CLEVELAND -- Standing alone at the foul line, Dwayne Jones had confidence. More than 15,000 others weren't so certain.
Jones, a backup big man trying to make Cleveland's roster, shook off four consecutive misses by dropping two free throws in the final second of regulation as the Cavaliers rallied for a 96-90 overtime victory against the Detroit Pistons on Thursday night.
"I've been practicing all summer," said Jones, who played in only four games for the Cavs last season. "It was good to be able to contribute."
LeBron James witnessed quite a comeback.
James scored 17 points -- all in the first half -- but he watched from the bench while icing his knees as Cleveland's reserves rallied in the second half to beat the Pistons in a rematch of the 2007 Eastern Conference finals.
Jones has a chance to make Cleveland's team with free agent Anderson Varejao still unsigned, and he made the most of extended minutes by adding 13 rebounds for the Cavs, who outscored the Pistons 11-5 in OT.
"We've got enough scorers," Jones said. "We need role players and I'm trying to be one of them."
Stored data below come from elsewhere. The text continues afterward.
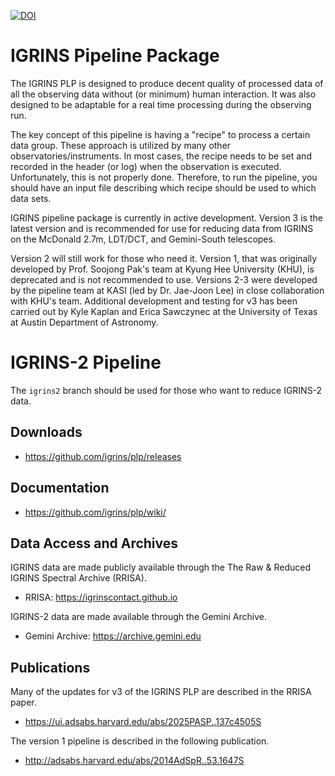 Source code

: [![DOI](https://zenodo.org/badge/DOI/10.5281/zenodo.11080095.svg)](https://doi.org/10.5281/zenodo.11080095)

# IGRINS Pipeline Package

The IGRINS PLP is designed to produce decent quality of processed
data of all the observing data without (or minimum) human interaction. It was also
designed to be adaptable for a real time processing during the
observing run.

The key concept of this pipeline is having a "recipe" to process a
certain data group. These approach is utilized by many other
observatories/instruments. In most cases, the recipe needs to be set
and recorded in the header (or log) when the observation is
executed. Unfortunately, this is not properly done. Therefore, to run
the pipeline, you should have an input file describing which recipe
should be used to which data sets.

IGRINS pipeline package is currently in active development. Version 3 is the latest version and is recommended for use for reducing data from IGRINS on the McDonald 2.7m, LDT/DCT, and Gemini-South telescopes.  

Version 2 will still work for those who need it.  Version 1, that was originally developed by Prof. Soojong Pak's team at Kyung Hee University (KHU), is deprecated and is not recommended to use.  Versions 2-3 were developed by the pipeline team at KASI (led by Dr. Jae-Joon Lee) in close collaboration with KHU's team.  Additional development and testing for v3 has been carried out by Kyle Kaplan and Erica Sawczynec at the University of Texas at Austin Department of Astronomy.

# IGRINS-2 Pipeline

The `igrins2` branch should be used for those who want to reduce IGRINS-2 data.

## Downloads

- https://github.com/igrins/plp/releases

## Documentation

- https://github.com/igrins/plp/wiki/

## Data Access and Archives

IGRINS data are made publicly available through the The Raw & Reduced IGRINS Spectral Archive (RRISA).

- RRISA: https://igrinscontact.github.io

IGRINS-2 data are made available through the Gemini Archive.

- Gemini Archive: https://archive.gemini.edu


## Publications

Many of the updates for v3 of the IGRINS PLP are described in the RRISA paper.
- https://ui.adsabs.harvard.edu/abs/2025PASP..137c4505S

The version 1 pipeline is described in the following publication.
- http://adsabs.harvard.edu/abs/2014AdSpR..53.1647S


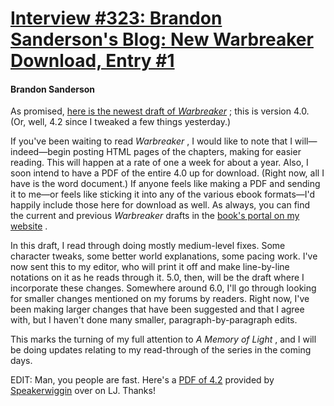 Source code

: # [Interview #323: Brandon Sanderson's Blog: New Warbreaker Download, Entry #1](https://www.theoryland.com/intvmain.php?i=323#1)

#### Brandon Sanderson

As promised,
[here is the newest draft of
*Warbreaker*](http://www.brandonsanderson.com/drafts/warbreaker/WarbreakerFull4.2.doc)
; this is version 4.0. (Or, well, 4.2 since I tweaked a few things yesterday.)

If you've been waiting to read
*Warbreaker*
, I would like to note that I will—indeed—begin posting HTML pages of the chapters, making for easier reading. This will happen at a rate of one a week for about a year. Also, I soon intend to have a PDF of the entire 4.0 up for download. (Right now, all I have is the word document.) If anyone feels like making a PDF and sending it to me—or feels like sticking it into any of the various ebook formats—I'd happily include those here for download as well. As always, you can find the current and previous
*Warbreaker*
drafts in the
[book's portal on my website](http://www.brandonsanderson.com/portal/Warbreaker)
.

In this draft, I read through doing mostly medium-level fixes. Some character tweaks, some better world explanations, some pacing work. I've now sent this to my editor, who will print it off and make line-by-line notations on it as he reads through it. 5.0, then, will be the draft where I incorporate these changes. Somewhere around 6.0, I'll go through looking for smaller changes mentioned on my forums by readers. Right now, I've been making larger changes that have been suggested and that I agree with, but I haven't done many smaller, paragraph-by-paragraph edits.

This marks the turning of my full attention to
*A Memory of Light*
, and I will be doing updates relating to my read-through of the series in the coming days.

EDIT: Man, you people are fast. Here's a
[PDF of 4.2](http://www.brandonsanderson.com/drafts/warbreaker/WarbreakerFull4.2.pdf)
provided by
[Speakerwiggin](http://speakerwiggin.livejournal.com/)
over on LJ. Thanks!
The Cavaliers trailed 64-50 when James was replaced with 3:34 remaining in the third quarter.
Cleveland's chances of coming back seemed bleak without its superstar, but the Cavs' bench of mostly no-names stormed back and grabbed a 72-70 lead on Devin Brown's 3-pointer with 9:37 left.
The Pistons seemed in control when rookie Rodney Stuckey made a steal and scored on a layup with 2:01 to play, and Detroit still led 85-83 with 11.4 seconds to go on rookie Arron Afflalo's layup.
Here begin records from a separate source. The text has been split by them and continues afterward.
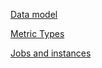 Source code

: [Data model](https://prometheus.io/docs/concepts/data_model/)

[Metric Types](https://prometheus.io/docs/concepts/metric_types/#metric-types)

[Jobs and instances](https://prometheus.io/docs/concepts/jobs_instances/#jobs-and-instances)
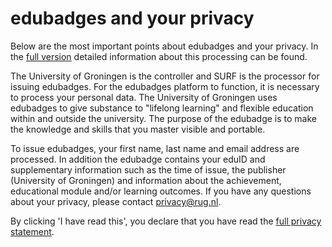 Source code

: # edubadges and your privacy

Below are the most important points about edubadges and your privacy. In the [full version](https://raw.githubusercontent.com/edubadges/privacy/master/rijksuniversiteit-groningen/edubadges-nonformal-text-en.md) detailed information about this processing can be found.

The University of Groningen is the controller and SURF is the processor for issuing edubadges. For the edubadges platform to function, it is necessary to process your personal data. The University of Groningen uses edubadges to give substance to "lifelong learning" and flexible education within and outside the university. The purpose of the edubadge is to make the knowledge and skills that you master visible and portable.

To issue edubadges, your first name, last name and email address are processed. In addition the edubadge contains your eduID and supplementary information such as the time of issue, the publisher (University of Groningen) and information about the achievement, educational module and/or learning outcomes. If you have any questions about your privacy, please contact [privacy@rug.nl](mailto:privacy@rug.nl).

By clicking 'I have read this', you declare that you have read the [full privacy statement](https://raw.githubusercontent.com/edubadges/privacy/master/rijksuniversiteit-groningen/edubadges-nonformal-text-en.md). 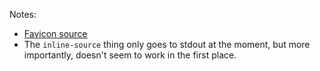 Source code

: Notes:
- [Favicon source](https://publicdomainvectors.org/en/free-clipart/Scroll-icon/52635.html)
- The `inline-source` thing only goes to stdout at the moment, but more importantly, doesn't seem to work in the first place.

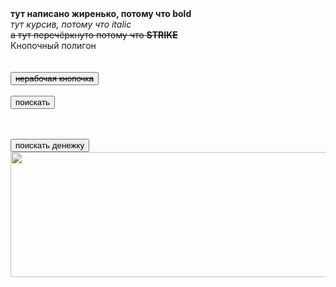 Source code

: <html>
<b>тут написано жиренько, потому что bold</b> <br>
<i>тут курсив, потому что italic</i><br>
<strike>а тут перечёркнуто потому что <b>STRIKE</b> </strike><br>
Кнопочный полигон <br> <br> <br>
<button> <strike>нерабочая кнопочка</strike> </button> <br> <br>
<button onclick="window.location.href='http://www.ya.ru';"> поискать </button> <br><br><br>



<button onclick="window.location.href='http://www.hh.ru';"> поискать денежку </button>
<a href="https://nailsrussia.github.io/">
<img src=https://i.pinimg.com/736x/e8/8f/30/e88f3028afe762960b7a2c11837b34d1.jpg width="600" height="200" width="600">
</a>








</html>
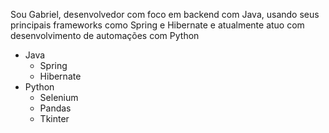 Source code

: Sou Gabriel, desenvolvedor com foco em backend com Java, usando seus principais frameworks como Spring e Hibernate e atualmente atuo com desenvolvimento de automações com Python

- Java
  - Spring
  - Hibernate
- Python
  - Selenium
  - Pandas
  - Tkinter
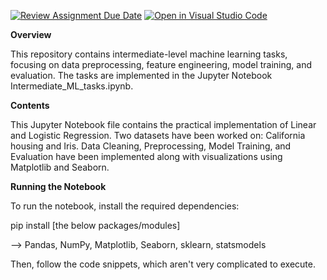 [![Review Assignment Due Date](https://classroom.github.com/assets/deadline-readme-button-22041afd0340ce965d47ae6ef1cefeee28c7c493a6346c4f15d667ab976d596c.svg)](https://classroom.github.com/a/cVzEEOzq)
[![Open in Visual Studio Code](https://classroom.github.com/assets/open-in-vscode-2e0aaae1b6195c2367325f4f02e2d04e9abb55f0b24a779b69b11b9e10269abc.svg)](https://classroom.github.com/online_ide?assignment_repo_id=18817295&assignment_repo_type=AssignmentRepo)

**Overview**

This repository contains intermediate-level machine learning tasks, focusing on data preprocessing, feature engineering, model training, and evaluation. The tasks are implemented in the Jupyter Notebook Intermediate_ML_tasks.ipynb.


**Contents**

This Jupyter Notebook file contains the practical implementation of Linear and Logistic Regression.
Two datasets have been worked on: California housing and Iris.
Data Cleaning, Preprocessing, Model Training, and Evaluation have been implemented along with visualizations using Matplotlib and Seaborn.


**Running the Notebook**

To run the notebook, install the required dependencies:

pip install [the below packages/modules]

--> Pandas, NumPy, Matplotlib, Seaborn, sklearn, statsmodels

Then, follow the code snippets, which aren't very complicated to execute.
Cleveland tried to set up a game-winning 3-pointer on its last possession, but Jones got the ball down low and was fouled by Jason Maxiell with .04 seconds remaining.
As Jones walked to the line, James covered his face with his warmup top and several other Cavaliers braced themselves for the attempts.
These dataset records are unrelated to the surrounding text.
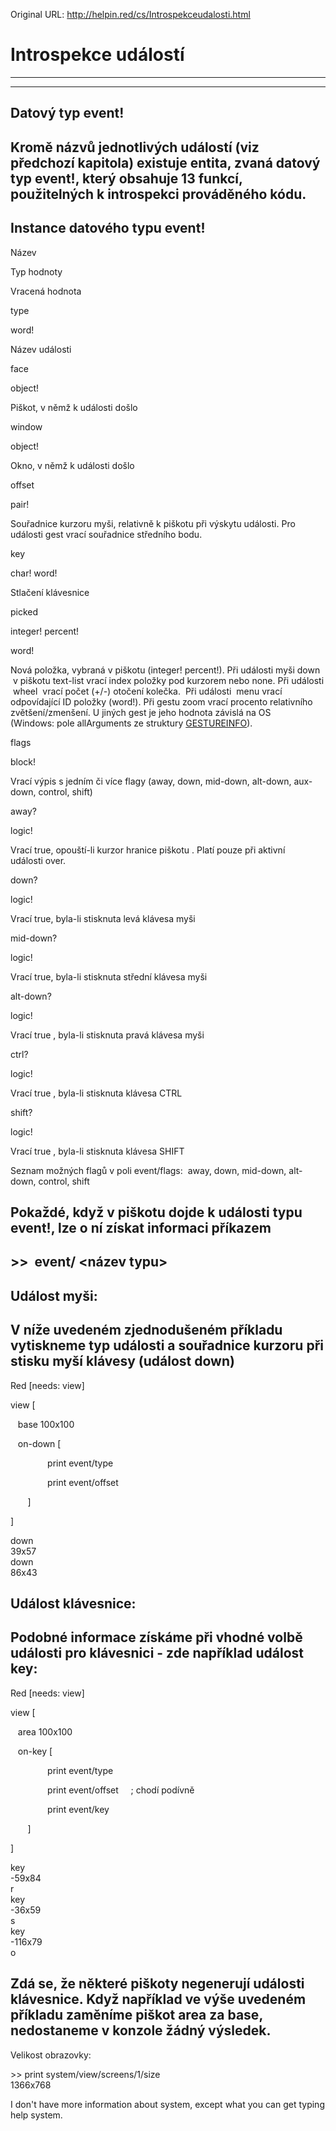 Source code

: Original URL: <http://helpin.red/cs/Introspekceudalosti.html>

# Introspekce událostí

* * *

* * *

## Datový typ event!

## Kromě názvů jednotlivých událostí (viz předchozí kapitola) existuje entita, zvaná datový typ event!, který obsahuje 13 funkcí, použitelných k introspekci prováděného kódu.

## Instance datového typu event!

Název

Typ hodnoty

Vracená hodnota

type

word!

Název události

face

object!

Piškot, v němž k události došlo

window

object!

Okno, v němž k události došlo

offset

pair!

Souřadnice kurzoru myši, relativně k piškotu při výskytu události. Pro události gest vrací souřadnice středního bodu.

key

char! word!

Stlačení klávesnice

picked

integer! percent!

word!

Nová položka, vybraná v piškotu (integer! percent!). Při události myši down  v piškotu text-list vrací index položky pod kurzorem nebo none. Při události  wheel  vrací počet (+/-) otočení kolečka.  Při události  menu vrací odpovídající ID položky (word!). Při gestu zoom vrací procento relativního zvětšení/zmenšení. U jiných gest je jeho hodnota závislá na OS (Windows: pole allArguments ze struktury [GESTUREINFO](https://msdn.microsoft.com/en-us/library/windows/desktop/dd353232%28v=vs.85%29.aspx)).

flags

block!

Vrací výpis s jedním či více flagy (away, down, mid-down, alt-down, aux-down, control, shift)

away?

logic!

Vrací true, opouští-li kurzor hranice piškotu . Platí pouze při aktivní události over.

down?

logic!

Vrací true, byla-li stisknuta levá klávesa myši

mid-down?

logic!

Vrací true, byla-li stisknuta střední klávesa myši

alt-down?

logic!

Vrací true , byla-li stisknuta pravá klávesa myši

ctrl?

logic!

Vrací true , byla-li stisknuta klávesa CTRL

shift?

logic!

Vrací true , byla-li stisknuta klávesa SHIFT

Seznam možných flagů v poli event/flags:  away, down, mid-down, alt-down, control, shift

## Pokaždé, když v piškotu dojde k události typu event!, lze o ní získat informaci příkazem

## &gt;&gt;  event/ &lt;název typu&gt;

## Událost myši:

## V níže uvedeném zjednodušeném příkladu vytiskneme typ události a souřadnice kurzoru při stisku myší klávesy (událost down)

Red \[needs: view]

view [

   base 100x100

   on-down [

               print event/type

               print event/offset

       ]

]

down  
39x57  
down  
86x43

## Událost klávesnice:

## Podobné informace získáme při vhodné volbě události pro klávesnici - zde například událost key:

Red \[needs: view]

view [

   area 100x100

   on-key [

               print event/type

               print event/offset     ; chodí podívně

               print event/key

       ]

]

key  
\-59x84  
r  
key  
\-36x59  
s  
key  
\-116x79  
o

## Zdá se, že některé piškoty negenerují události klávesnice. Když například ve výše uvedeném příkladu zaměníme piškot area za base, nedostaneme v konzole žádný výsledek.

Velikost obrazovky:

&gt;&gt; print system/view/screens/1/size  
1366x768

I don't have more information about system, except what you can get typing help system.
But Jones surprised everyone by making both shots and the teams went to overtime tied at 85.
"To see him knock down those two free throws was a big step for him," Cavs coach Mike Brown said. "I'm tickled to death for him."
Afterward as reporters gathered around waiting for Jones, Donyell Marshall joked about his teammate's new-found fame.
"He wanted to go to the (interview) podium," Marshall said.
After Ronald Dupree's free throw following a flagrant-1 foul by Cleveland's Darius Rice gave the Pistons an 86-85 lead, Devin Brown hit a jumper and Shannon Brown made a 3-pointer in an 11-0 run that put it away for Cleveland.
Chauncey Billups, Richard Hamilton and Afflalo scored 12 points each for the Pistons.
James scored his 17 in 24 minutes for the Cavs, who rallied from an 0-2 deficit in the playoffs last season to advance to the NBA finals for the first time.
That seven-game series will be best remembered for James' incredible performance in Game 5 when he scored a career playoff-high 48 points -- including Cleveland's final 25, and 29 of its last 30 -- in a double-overtime victory.
In the climactic Game 6, then-rookie Daniel Gibson scored 31 points and single-handedly outscored the Pistons 19-16 in the fourth quarter. In the closing minutes, Detroit's Rasheed Wallace was slapped with two technicals and ejected.
Guess who was starting trouble again? Wallace, of course.
Wallace and Drew Gooden got into an exchange while Cleveland's forward was at the free-throw line in the third quarter. When play resumed, Wallace backed Gooden down in the lane with the intent of scoring over him when James flew in from the weak side and blocked the shot.
Wallace was replaced, but as he was pulled off the floor by teammates with plenty of practice at calming him down, he jawed at James, who laughed.
And what was the beef between he and Gooden?
"Just the usual, young punks thinking they really did something," said the always outspoken Wallace. "So now we gonna have to put those young cats in their place. You know, he got a little bit out of control with his mouth; that's all. The normal junk talk."